▶ **What you are asked to do**: This task calls for copying each line below that contains "container".
+++ Supplied entries
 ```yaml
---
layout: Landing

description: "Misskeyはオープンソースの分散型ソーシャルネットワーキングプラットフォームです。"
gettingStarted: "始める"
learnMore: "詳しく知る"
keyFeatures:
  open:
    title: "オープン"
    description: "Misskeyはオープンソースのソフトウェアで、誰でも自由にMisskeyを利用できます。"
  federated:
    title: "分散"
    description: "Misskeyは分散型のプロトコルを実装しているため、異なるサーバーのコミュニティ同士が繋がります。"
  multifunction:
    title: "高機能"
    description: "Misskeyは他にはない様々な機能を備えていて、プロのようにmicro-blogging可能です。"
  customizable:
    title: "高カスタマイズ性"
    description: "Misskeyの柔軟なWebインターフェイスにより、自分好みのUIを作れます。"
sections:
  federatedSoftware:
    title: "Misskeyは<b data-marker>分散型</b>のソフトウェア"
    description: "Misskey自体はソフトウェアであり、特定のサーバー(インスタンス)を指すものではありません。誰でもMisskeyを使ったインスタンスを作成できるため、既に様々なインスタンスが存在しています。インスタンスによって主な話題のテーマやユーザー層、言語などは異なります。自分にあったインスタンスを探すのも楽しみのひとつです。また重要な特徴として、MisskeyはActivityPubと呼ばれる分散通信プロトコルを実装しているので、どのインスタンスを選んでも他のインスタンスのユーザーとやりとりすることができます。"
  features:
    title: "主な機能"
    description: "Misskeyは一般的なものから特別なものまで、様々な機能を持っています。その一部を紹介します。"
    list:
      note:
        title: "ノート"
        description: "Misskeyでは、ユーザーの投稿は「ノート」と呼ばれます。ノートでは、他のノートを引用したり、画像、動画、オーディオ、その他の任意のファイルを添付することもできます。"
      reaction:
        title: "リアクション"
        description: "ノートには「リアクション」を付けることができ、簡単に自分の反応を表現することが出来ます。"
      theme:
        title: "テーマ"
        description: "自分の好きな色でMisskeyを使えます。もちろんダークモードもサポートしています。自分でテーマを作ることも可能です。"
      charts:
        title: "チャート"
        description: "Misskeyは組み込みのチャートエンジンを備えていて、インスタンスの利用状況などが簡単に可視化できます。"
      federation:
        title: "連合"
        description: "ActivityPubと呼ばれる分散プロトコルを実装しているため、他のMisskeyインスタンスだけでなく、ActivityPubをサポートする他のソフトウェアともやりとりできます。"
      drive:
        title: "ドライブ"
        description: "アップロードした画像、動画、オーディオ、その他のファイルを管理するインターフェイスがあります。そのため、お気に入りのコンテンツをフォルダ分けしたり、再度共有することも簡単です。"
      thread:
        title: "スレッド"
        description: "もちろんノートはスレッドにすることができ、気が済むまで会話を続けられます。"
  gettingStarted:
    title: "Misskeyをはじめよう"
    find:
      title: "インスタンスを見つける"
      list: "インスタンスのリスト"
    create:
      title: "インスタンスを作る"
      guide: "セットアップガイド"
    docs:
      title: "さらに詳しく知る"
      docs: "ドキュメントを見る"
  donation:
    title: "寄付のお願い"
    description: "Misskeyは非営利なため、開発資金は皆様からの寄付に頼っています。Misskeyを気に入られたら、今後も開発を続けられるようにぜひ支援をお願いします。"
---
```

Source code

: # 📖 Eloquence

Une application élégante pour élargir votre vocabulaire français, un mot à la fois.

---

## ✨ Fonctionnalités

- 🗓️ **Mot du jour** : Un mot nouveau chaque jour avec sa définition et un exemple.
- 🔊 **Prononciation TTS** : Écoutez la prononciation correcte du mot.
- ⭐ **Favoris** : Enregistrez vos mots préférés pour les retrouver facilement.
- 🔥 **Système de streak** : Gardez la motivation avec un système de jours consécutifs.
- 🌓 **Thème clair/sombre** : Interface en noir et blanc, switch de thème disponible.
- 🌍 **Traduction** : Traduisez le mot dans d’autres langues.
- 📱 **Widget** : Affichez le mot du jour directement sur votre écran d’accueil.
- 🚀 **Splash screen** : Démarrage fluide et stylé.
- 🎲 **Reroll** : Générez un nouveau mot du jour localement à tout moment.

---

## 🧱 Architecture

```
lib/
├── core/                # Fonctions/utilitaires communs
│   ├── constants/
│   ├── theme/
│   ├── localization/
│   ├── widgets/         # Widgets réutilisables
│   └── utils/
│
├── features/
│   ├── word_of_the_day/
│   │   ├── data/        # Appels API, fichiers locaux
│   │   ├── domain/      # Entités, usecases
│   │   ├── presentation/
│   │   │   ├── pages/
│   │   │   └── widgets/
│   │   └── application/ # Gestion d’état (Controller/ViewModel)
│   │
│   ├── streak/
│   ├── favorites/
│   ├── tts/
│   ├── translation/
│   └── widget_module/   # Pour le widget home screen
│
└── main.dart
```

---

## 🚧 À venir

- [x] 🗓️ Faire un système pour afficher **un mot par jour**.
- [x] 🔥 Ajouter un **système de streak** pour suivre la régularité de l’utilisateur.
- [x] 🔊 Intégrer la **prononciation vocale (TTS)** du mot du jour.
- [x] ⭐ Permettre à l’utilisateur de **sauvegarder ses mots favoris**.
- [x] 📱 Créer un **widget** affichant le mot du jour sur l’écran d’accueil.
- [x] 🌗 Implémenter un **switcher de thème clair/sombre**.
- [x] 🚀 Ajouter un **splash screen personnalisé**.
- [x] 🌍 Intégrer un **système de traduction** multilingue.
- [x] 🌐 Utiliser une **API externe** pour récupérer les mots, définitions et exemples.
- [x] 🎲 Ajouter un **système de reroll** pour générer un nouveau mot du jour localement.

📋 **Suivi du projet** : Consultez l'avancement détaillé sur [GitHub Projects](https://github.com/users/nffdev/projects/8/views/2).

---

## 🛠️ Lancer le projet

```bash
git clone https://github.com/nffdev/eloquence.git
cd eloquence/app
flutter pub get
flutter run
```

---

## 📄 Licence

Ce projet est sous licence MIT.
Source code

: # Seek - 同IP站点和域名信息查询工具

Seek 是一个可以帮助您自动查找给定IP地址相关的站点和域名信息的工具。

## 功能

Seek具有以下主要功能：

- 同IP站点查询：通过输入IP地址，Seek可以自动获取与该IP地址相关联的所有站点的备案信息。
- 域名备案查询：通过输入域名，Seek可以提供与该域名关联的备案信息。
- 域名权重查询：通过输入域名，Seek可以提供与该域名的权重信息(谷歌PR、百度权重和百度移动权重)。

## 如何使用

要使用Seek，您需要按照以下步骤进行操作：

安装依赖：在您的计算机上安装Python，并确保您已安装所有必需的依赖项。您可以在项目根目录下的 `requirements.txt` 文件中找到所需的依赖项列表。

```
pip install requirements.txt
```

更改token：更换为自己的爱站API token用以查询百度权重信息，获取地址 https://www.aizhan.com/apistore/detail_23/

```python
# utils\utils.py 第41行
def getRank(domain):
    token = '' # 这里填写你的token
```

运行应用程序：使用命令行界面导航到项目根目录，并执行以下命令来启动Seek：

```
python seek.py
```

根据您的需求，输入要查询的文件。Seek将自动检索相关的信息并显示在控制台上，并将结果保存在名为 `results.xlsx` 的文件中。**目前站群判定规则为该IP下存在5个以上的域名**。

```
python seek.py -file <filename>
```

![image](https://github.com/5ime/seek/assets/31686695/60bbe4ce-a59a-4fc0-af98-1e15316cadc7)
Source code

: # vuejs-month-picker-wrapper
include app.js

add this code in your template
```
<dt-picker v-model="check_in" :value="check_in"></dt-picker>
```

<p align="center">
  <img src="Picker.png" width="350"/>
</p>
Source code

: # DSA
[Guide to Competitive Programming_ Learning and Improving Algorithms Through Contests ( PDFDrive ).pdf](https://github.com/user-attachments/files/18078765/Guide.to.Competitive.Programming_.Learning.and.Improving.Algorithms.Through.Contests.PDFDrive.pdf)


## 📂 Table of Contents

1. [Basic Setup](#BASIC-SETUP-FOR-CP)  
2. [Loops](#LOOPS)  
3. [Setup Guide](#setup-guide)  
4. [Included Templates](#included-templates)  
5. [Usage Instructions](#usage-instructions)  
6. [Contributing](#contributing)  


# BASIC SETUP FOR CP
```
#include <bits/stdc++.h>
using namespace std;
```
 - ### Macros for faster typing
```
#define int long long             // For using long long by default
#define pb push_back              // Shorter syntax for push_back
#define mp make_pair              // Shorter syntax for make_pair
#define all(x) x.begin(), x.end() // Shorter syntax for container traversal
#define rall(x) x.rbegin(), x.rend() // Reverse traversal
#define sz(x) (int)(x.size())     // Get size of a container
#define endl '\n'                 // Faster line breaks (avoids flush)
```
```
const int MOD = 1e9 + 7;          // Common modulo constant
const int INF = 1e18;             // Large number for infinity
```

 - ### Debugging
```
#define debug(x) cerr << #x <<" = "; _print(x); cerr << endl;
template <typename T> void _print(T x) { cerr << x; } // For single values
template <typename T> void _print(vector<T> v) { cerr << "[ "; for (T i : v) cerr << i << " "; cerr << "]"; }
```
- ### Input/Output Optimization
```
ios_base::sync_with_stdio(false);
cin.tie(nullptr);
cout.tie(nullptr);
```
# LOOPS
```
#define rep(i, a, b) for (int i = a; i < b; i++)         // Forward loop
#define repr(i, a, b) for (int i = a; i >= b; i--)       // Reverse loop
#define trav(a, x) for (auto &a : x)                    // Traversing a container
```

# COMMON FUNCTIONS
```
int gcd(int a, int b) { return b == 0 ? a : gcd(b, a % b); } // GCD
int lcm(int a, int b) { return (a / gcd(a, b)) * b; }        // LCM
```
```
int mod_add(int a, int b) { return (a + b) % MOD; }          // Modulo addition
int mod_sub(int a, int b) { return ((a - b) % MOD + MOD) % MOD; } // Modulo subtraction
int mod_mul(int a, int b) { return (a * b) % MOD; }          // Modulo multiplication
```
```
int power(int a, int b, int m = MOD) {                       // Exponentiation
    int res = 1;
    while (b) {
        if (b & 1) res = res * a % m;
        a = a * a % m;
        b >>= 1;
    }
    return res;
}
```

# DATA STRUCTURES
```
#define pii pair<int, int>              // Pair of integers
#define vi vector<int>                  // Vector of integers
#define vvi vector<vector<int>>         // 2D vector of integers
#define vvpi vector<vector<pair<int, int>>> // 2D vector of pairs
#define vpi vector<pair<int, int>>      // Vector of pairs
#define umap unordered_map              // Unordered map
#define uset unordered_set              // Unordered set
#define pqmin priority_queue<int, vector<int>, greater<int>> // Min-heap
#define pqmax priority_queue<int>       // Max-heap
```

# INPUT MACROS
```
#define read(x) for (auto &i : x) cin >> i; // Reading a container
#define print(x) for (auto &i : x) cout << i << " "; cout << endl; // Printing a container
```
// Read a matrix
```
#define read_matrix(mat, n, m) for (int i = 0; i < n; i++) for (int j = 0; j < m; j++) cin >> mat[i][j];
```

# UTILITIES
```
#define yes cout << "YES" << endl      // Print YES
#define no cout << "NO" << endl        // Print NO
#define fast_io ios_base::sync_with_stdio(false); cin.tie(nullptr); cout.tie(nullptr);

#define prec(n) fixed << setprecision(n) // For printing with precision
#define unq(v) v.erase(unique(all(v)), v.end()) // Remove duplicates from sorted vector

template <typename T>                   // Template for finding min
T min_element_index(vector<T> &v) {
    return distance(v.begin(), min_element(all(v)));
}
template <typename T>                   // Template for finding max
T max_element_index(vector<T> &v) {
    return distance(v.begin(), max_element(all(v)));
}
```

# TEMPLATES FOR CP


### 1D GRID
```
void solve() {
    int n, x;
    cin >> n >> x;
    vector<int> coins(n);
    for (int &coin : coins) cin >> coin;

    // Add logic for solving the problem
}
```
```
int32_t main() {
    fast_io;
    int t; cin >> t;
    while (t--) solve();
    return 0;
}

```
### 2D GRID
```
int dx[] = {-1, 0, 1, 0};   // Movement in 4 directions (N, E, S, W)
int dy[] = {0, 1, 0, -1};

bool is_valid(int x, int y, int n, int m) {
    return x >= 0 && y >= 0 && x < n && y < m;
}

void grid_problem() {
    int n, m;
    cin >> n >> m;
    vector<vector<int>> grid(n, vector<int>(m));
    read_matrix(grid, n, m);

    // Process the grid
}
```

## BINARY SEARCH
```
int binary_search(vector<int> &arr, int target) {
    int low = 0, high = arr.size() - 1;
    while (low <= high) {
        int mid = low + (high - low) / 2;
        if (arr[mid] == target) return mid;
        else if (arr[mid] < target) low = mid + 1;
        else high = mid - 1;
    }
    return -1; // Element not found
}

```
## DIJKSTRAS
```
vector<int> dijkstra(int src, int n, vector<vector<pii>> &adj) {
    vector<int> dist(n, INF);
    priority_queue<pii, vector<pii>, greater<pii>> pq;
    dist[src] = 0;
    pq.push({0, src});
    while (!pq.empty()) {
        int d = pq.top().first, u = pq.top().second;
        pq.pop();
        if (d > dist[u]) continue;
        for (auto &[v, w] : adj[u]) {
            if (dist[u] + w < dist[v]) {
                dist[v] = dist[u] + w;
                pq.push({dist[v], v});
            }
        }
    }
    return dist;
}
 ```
++++++
▶ **Completed exercise**:
#define all(x) x.begin(), x.end() // Shorter syntax for container traversal
#define sz(x) (int)(x.size())     // Get size of a container
#define trav(a, x) for (auto &a : x)                    // Traversing a container
#define read(x) for (auto &i : x) cin >> i; // Reading a container
#define print(x) for (auto &i : x) cout << i << " "; cout << endl; // Printing a container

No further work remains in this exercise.